[Saved data entries]
%%
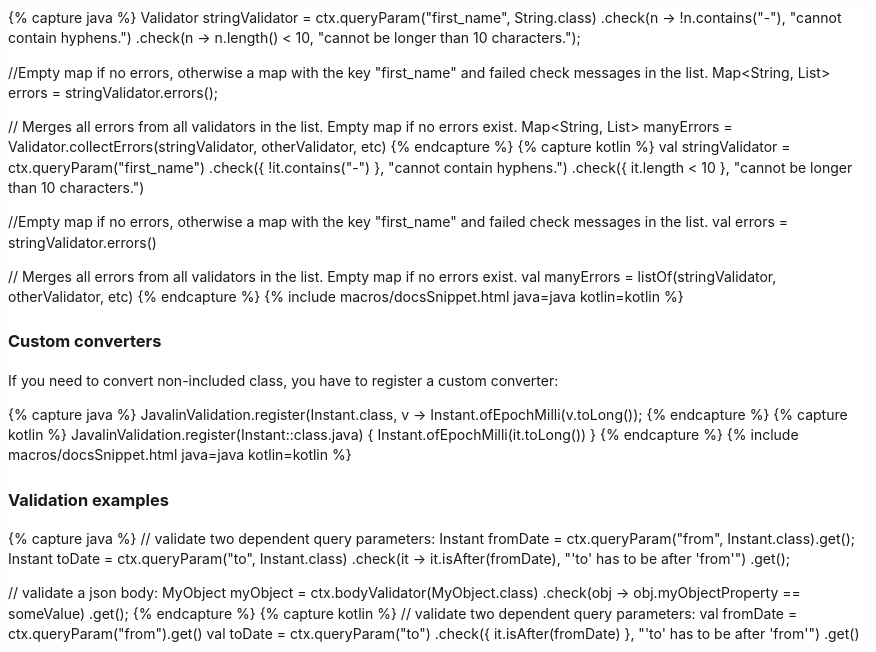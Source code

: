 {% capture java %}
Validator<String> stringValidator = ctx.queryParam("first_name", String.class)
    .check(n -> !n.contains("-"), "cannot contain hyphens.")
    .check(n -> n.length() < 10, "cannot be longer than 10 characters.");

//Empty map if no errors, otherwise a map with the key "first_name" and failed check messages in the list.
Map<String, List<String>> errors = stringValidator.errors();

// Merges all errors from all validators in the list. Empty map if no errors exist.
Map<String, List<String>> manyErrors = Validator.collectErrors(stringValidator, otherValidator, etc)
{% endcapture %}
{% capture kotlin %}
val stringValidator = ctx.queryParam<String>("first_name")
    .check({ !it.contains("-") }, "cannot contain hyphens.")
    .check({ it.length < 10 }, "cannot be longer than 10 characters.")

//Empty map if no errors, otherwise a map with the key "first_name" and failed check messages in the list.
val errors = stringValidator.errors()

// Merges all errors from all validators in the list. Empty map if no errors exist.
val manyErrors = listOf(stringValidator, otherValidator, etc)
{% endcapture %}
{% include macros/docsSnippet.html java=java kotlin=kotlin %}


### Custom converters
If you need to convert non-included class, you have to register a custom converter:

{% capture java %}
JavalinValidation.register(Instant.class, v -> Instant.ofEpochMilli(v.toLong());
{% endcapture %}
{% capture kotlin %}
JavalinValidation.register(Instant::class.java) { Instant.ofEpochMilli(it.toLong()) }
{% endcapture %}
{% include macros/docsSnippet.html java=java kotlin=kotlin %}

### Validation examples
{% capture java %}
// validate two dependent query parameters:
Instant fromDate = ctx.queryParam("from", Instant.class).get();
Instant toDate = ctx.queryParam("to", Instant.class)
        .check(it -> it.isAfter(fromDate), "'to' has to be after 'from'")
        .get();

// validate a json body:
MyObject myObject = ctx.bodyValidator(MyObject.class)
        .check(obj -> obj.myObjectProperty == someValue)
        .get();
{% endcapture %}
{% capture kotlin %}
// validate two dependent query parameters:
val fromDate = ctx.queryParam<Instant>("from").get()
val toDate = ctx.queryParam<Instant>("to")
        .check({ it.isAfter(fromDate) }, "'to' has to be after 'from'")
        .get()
%%
%%
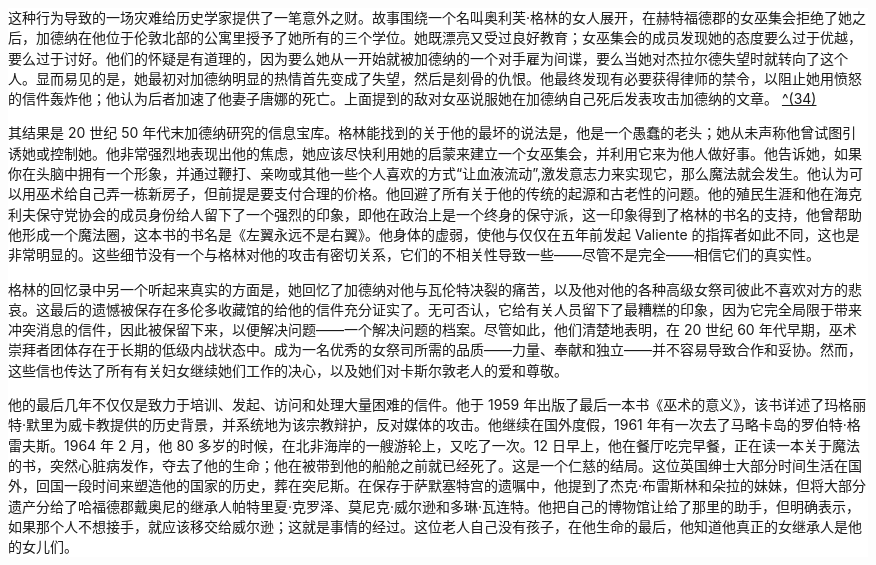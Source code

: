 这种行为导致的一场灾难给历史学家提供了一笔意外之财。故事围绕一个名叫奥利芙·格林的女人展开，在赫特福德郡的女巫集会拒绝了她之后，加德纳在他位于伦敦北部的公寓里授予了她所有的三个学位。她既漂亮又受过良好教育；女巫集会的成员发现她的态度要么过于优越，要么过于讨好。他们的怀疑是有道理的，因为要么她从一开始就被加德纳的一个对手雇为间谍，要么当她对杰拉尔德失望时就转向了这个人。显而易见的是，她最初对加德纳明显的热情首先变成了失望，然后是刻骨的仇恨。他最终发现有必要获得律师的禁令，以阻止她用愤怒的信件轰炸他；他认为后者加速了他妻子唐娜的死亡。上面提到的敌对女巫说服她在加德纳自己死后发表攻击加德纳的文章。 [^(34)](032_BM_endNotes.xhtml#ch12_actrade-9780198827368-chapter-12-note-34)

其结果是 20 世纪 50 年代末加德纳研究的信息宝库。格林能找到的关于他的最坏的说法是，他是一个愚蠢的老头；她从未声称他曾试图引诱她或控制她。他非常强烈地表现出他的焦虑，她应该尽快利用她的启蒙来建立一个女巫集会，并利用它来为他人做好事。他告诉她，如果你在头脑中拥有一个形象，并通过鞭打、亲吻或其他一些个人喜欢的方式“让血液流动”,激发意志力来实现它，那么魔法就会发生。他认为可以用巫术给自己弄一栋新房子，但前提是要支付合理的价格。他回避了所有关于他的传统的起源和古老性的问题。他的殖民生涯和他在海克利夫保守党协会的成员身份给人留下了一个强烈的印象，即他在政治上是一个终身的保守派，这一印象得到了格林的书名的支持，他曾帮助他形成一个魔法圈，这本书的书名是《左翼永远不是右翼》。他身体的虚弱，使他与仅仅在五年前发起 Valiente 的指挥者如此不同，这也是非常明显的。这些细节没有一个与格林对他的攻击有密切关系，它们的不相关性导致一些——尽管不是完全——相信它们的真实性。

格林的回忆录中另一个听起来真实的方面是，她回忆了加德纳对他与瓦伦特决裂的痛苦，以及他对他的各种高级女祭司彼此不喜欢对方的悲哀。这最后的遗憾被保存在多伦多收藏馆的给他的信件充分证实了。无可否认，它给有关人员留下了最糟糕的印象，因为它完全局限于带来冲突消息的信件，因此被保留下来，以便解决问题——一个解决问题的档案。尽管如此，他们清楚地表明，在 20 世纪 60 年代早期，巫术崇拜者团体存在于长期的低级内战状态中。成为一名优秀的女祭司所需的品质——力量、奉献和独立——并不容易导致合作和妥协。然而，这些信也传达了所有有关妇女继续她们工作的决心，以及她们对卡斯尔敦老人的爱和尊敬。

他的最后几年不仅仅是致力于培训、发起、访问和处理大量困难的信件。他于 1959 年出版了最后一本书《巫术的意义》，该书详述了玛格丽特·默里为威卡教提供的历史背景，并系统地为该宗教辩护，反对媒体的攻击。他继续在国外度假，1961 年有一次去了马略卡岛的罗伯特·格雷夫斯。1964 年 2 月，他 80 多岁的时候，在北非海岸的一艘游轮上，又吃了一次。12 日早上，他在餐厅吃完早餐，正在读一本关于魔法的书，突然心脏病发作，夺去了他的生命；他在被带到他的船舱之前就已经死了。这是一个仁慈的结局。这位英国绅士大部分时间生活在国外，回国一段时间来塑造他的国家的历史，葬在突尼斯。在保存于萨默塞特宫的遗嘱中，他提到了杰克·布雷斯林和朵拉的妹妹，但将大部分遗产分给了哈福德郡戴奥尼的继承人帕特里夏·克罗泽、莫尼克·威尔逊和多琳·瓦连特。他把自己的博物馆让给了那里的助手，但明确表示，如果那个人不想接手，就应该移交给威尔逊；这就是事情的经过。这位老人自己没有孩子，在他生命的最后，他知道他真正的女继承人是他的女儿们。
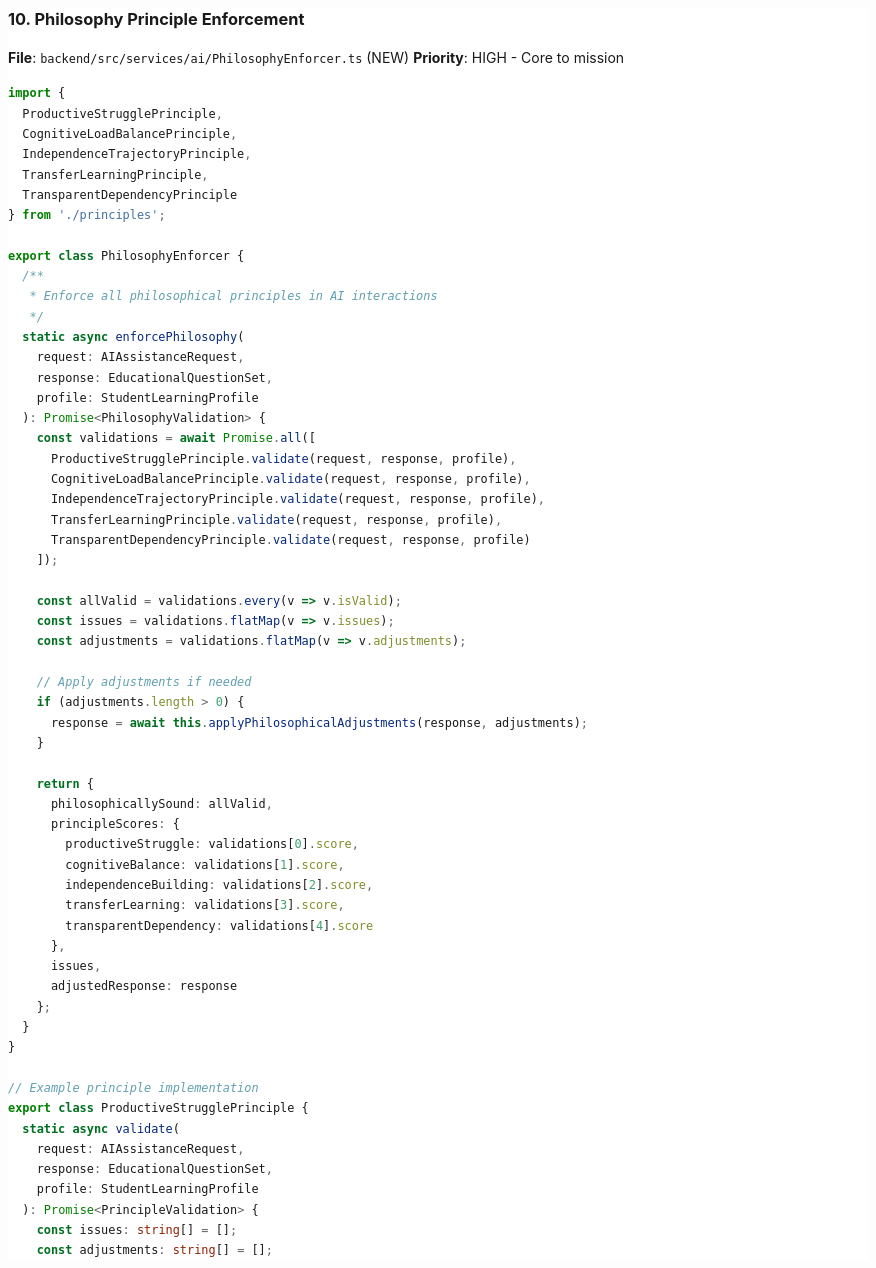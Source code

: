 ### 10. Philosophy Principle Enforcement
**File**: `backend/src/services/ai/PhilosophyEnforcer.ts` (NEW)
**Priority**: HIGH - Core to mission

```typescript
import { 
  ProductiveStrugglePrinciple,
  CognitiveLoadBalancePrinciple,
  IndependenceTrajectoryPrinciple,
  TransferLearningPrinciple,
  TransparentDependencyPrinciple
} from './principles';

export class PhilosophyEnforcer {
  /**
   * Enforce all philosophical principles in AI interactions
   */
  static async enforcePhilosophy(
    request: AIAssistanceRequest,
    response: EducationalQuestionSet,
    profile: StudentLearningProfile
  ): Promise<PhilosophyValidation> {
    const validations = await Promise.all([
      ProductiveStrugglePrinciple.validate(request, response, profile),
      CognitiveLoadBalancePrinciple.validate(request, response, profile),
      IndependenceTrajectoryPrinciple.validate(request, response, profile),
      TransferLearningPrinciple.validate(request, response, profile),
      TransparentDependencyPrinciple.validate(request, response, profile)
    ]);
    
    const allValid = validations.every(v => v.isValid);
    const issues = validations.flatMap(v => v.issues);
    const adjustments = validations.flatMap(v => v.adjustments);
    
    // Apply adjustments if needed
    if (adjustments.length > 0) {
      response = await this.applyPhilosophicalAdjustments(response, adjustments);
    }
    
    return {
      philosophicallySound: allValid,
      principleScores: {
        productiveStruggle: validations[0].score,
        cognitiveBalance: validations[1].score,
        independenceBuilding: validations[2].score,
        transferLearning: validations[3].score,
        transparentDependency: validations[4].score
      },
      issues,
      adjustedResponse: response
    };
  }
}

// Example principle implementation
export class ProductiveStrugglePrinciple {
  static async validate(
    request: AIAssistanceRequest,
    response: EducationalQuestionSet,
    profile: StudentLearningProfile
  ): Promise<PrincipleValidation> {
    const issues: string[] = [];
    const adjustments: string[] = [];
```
%%
◆ Exercise details
Each line with the word "Promise" in the records above belongs in the result; copy all of them.

◆ Exercise output
  ): Promise<PhilosophyValidation> {
    const validations = await Promise.all([
  ): Promise<PrincipleValidation> {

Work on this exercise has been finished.